L’utilisation d’un logiciel permettant de coder des chiffres et
des données est donc désormais libre, à condition qu’il soit autorisé
par le Service central de la sécurité des systèmes d’information
(SCSSI). Des règles qui pourraient encore évoluer, puisqu’une directive
européenne est en cours de rédaction. Objectif : harmoniser, d’ici
à deux ans, les approches des pays européens.
Quel système
utiliser ?
Kleline (filiale
BNP-Paribas), créé en 1996, aujourd’hui leader européen des services
de paiements sécurisés sur l’Internet, vient de lancer le K-Wallet.
C’est un portefeuille virtuel, entièrement sous interface qui permet
de régler ses achats sans surcoût, directement à l’écran.
Kleline a opté dans un premier temps pour un cryptage RSA 512 bits
hautement sécurisé, mais passera très vite au protocole de chiffrement
SET (Secure Electronic Transaction).
En effet, le logiciel de codage SSL (Secure Socket Layer) utilisé
jusqu’ici par des centaines d’entreprises est aujourd’hui remis
en cause.
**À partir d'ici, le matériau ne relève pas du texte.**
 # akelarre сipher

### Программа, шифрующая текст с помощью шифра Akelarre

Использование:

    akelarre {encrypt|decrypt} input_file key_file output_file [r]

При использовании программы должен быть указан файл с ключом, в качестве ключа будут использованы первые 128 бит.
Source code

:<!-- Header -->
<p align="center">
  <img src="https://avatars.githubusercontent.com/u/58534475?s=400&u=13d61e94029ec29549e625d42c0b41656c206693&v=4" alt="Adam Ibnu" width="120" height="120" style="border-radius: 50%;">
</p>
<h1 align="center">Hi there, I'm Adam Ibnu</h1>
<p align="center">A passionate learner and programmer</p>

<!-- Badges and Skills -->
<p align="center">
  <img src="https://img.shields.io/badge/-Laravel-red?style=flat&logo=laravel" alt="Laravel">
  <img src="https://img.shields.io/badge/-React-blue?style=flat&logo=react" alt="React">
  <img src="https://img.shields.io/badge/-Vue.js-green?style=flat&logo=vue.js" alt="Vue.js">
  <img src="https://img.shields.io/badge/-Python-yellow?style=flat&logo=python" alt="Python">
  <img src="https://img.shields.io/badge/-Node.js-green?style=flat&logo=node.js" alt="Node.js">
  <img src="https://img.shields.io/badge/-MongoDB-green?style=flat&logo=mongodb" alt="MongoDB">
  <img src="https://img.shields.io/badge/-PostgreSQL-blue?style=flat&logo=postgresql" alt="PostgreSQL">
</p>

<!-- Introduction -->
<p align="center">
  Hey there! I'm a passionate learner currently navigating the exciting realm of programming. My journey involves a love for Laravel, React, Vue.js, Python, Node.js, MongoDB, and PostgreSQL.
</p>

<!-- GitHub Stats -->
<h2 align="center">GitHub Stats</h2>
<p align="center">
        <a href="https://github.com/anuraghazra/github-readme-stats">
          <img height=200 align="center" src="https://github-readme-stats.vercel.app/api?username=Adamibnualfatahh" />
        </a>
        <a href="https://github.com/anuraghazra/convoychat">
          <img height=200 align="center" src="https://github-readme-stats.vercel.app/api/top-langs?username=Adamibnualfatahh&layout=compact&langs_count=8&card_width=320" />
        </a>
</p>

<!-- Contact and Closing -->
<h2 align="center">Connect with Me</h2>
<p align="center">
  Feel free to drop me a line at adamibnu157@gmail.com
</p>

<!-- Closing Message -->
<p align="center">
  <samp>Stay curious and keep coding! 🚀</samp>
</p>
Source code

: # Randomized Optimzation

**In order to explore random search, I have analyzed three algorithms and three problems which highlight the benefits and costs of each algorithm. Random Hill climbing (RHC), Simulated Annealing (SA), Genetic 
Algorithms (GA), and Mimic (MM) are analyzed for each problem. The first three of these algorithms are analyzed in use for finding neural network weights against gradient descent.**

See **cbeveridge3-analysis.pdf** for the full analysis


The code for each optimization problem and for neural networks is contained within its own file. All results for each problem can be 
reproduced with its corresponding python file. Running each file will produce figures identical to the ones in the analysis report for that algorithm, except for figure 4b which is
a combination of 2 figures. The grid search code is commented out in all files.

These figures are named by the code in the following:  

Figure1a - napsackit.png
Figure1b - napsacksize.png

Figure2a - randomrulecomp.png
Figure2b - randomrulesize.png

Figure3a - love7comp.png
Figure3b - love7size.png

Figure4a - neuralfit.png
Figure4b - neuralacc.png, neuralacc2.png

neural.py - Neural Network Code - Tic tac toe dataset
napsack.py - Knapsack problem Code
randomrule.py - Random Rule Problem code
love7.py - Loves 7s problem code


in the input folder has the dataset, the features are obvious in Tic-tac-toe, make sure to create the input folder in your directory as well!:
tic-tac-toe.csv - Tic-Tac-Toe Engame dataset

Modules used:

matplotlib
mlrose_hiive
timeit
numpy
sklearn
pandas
Car s’il est fiable en matière de chiffrement, il ne permet
pas de certifier que la personne réglant un achat sur le Web avec
une carte bancaire en est bien la propriétaire…
Lecteur carte
bancaire intégré
D’autres solutions émergent, notamment Cybercard (groupement Carte
Bancaire, Europay…) et e-Comm (BNP, France Télécom, Crédit Lyonnais…),
qui proposent d’intégrer un lecteur de carte bancaire à l’ordinateur.
Les banques pourraient aussi proposer ce périphérique à leurs clients.
Seul frein le coût : “l’idéal serait de ne pas dépasser 10 euros”,
avance-t-on chez CyberComm.
De toute évidence, la sécurisation des paiements électroniques entre
aujourd’hui dans sa phase active. Avec des outils de plus en plus
sophistiqués : le Pay Line (Experian), le Cybermut (Crédit Mutuel
de l’Est), le Paybox du Crédit Agricole, le Sips d’Atos (Secure
Internet Processing Service )…
En novembre, cette “caisse virtuelle” gérée par Atos a ainsi traité
plus de 60 000 transactions pour quelques 300 enseignes (dont Aquarelle,
Dell Computer, Fnac Direct…).
Comme ses concurrents, le Sips utilise des méthodes de cryptage
: les numéros de cartes bancaires ne circulent jamais tels quels
sur le réseau…
Autre avantage pour l’internaute : l’apparition à l’écran de la
mention HTTPS ou d’une clef indiquant que le paiement est sécurisé.
Le serveur affiche aussi un certificat de paiement, une preuve d’achat
qui remplace le traditionnel ticket de caisse.
Sécurisation pour le commerçant également, puisque chaque paiement
est associé à une demande d’autorisation auprès du réseau bancaire
CB. La vérification porte sur l’existence de la carte, l’identification
du porteur, la solvabilité, et la non opposition…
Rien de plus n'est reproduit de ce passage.